Problem:
Exclude the pictures, then copy word for word the lines running from the beginning of the records through the line with "### 1. Agregar Participantes".

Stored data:
- Opening Delimiter -

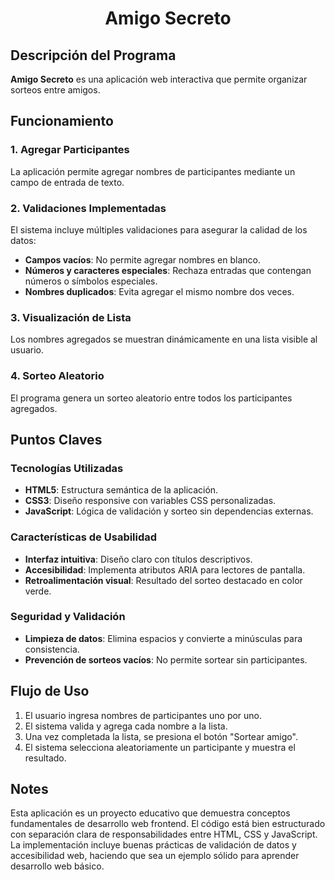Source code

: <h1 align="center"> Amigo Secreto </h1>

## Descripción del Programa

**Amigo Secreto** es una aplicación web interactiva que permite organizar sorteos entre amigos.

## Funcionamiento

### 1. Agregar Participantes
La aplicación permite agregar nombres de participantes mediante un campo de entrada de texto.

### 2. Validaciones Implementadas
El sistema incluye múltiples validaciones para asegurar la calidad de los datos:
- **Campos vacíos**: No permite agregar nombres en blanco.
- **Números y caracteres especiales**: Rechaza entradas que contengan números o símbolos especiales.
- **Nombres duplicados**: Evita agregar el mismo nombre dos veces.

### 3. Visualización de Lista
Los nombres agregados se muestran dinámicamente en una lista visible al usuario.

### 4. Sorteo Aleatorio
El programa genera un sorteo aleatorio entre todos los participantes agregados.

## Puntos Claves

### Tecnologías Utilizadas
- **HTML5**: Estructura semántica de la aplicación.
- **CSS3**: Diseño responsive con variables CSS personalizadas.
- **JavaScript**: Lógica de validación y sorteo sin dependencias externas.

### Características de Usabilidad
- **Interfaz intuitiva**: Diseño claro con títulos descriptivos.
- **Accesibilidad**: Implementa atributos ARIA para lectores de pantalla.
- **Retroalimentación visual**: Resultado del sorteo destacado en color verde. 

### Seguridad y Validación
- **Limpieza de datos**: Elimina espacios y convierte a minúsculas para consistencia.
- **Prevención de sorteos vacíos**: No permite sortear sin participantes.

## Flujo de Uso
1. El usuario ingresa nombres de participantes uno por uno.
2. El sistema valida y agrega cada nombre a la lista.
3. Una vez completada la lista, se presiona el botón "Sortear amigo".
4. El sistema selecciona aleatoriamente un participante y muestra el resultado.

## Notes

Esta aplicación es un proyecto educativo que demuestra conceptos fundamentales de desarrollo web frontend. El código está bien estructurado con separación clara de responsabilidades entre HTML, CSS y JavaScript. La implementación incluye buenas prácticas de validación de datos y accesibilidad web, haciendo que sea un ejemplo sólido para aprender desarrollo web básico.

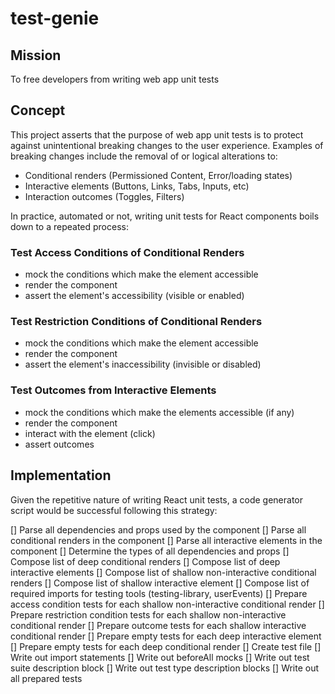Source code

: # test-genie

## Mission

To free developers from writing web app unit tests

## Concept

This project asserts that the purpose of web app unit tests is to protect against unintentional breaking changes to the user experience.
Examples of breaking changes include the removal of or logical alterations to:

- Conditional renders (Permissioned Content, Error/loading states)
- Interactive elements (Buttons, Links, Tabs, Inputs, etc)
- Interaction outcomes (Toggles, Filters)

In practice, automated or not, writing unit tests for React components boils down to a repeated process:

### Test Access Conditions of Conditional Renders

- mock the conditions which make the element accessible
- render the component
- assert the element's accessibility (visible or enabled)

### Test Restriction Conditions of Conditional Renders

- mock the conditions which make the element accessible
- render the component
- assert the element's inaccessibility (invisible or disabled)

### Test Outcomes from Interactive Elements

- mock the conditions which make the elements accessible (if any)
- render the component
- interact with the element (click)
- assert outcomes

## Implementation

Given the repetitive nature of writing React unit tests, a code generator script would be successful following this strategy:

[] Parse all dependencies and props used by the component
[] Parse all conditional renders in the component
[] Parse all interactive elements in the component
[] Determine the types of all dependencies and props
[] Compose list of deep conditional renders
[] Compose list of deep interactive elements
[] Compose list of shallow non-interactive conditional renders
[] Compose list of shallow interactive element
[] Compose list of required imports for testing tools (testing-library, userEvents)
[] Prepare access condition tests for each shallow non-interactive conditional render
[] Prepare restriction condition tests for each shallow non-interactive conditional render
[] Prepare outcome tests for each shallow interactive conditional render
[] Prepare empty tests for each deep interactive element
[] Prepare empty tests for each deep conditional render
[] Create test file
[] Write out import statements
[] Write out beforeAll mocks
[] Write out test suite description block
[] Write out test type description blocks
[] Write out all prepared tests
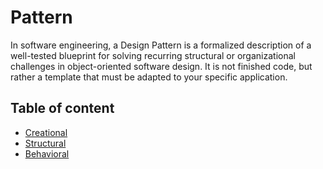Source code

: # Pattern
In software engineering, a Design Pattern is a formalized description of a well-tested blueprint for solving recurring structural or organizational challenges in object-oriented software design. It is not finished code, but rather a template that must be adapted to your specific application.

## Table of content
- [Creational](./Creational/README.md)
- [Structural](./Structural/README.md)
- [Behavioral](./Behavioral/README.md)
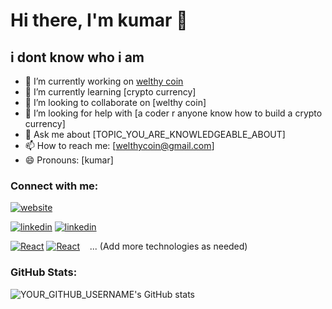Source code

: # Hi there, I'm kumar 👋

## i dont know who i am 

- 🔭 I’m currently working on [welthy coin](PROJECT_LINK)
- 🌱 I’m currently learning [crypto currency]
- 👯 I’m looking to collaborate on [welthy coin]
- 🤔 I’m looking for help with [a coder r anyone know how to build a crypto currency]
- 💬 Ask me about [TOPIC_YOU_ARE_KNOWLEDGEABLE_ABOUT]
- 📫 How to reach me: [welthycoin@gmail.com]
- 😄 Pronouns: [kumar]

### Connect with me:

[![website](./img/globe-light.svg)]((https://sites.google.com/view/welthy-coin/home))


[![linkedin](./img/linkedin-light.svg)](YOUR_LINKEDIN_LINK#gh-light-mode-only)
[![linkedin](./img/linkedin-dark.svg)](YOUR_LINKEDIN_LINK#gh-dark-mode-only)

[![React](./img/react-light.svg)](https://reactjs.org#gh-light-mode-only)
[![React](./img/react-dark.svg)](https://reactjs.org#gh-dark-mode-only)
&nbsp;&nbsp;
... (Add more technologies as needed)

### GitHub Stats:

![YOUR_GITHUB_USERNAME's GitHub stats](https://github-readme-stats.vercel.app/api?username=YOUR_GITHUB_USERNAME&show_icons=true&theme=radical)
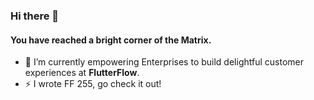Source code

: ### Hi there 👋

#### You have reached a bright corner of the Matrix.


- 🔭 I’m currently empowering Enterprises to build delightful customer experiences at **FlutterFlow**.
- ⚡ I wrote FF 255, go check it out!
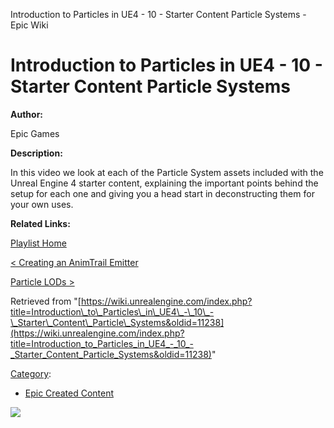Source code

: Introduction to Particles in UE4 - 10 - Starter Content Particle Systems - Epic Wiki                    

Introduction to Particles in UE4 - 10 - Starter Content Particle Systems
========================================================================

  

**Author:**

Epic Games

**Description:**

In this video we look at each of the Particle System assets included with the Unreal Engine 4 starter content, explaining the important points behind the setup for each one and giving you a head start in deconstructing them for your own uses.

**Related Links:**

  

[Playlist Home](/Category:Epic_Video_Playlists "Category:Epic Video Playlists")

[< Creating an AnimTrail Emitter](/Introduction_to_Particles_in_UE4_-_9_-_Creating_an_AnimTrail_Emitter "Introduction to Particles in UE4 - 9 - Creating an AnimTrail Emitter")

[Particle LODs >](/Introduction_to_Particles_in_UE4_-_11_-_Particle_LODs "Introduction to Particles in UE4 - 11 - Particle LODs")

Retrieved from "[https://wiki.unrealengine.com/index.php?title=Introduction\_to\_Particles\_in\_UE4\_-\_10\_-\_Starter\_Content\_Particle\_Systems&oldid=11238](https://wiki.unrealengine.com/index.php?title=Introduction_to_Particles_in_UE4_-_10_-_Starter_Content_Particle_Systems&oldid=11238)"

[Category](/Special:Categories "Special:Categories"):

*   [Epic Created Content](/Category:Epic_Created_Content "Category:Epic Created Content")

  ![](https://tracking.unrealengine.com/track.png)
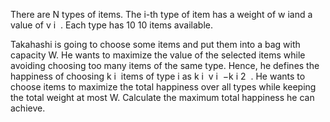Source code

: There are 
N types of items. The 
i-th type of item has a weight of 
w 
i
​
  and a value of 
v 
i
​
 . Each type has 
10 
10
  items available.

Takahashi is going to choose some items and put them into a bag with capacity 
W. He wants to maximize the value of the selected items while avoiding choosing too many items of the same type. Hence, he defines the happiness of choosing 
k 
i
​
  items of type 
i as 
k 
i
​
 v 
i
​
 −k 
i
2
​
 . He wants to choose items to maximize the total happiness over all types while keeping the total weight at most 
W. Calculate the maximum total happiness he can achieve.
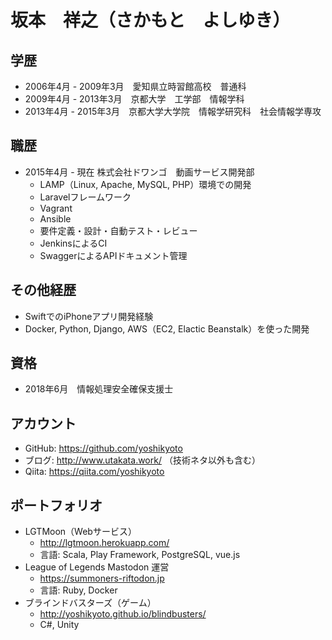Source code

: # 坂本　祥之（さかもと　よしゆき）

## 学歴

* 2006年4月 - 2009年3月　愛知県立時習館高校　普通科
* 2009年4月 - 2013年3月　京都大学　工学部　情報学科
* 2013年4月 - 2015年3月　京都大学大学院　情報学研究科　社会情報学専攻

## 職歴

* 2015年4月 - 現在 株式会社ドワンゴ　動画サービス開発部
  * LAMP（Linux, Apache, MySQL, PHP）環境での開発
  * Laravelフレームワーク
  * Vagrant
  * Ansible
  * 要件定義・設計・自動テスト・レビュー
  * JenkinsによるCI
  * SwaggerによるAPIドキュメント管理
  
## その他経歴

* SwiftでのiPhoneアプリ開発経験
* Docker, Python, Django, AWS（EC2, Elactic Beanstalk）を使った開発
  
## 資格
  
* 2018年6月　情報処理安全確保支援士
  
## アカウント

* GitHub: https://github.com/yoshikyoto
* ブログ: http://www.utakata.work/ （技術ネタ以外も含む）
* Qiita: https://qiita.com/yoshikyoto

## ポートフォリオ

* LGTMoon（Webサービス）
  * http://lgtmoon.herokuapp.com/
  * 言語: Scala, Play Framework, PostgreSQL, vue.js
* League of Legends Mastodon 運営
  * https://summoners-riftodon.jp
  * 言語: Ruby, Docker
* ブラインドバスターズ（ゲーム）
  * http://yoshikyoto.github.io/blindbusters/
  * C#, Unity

- Closing Delimiter -

Result of this exercise:
Source code

: <h1 align="center"> Amigo Secreto </h1>

## Descripción del Programa

**Amigo Secreto** es una aplicación web interactiva que permite organizar sorteos entre amigos.

## Funcionamiento

### 1. Agregar Participantes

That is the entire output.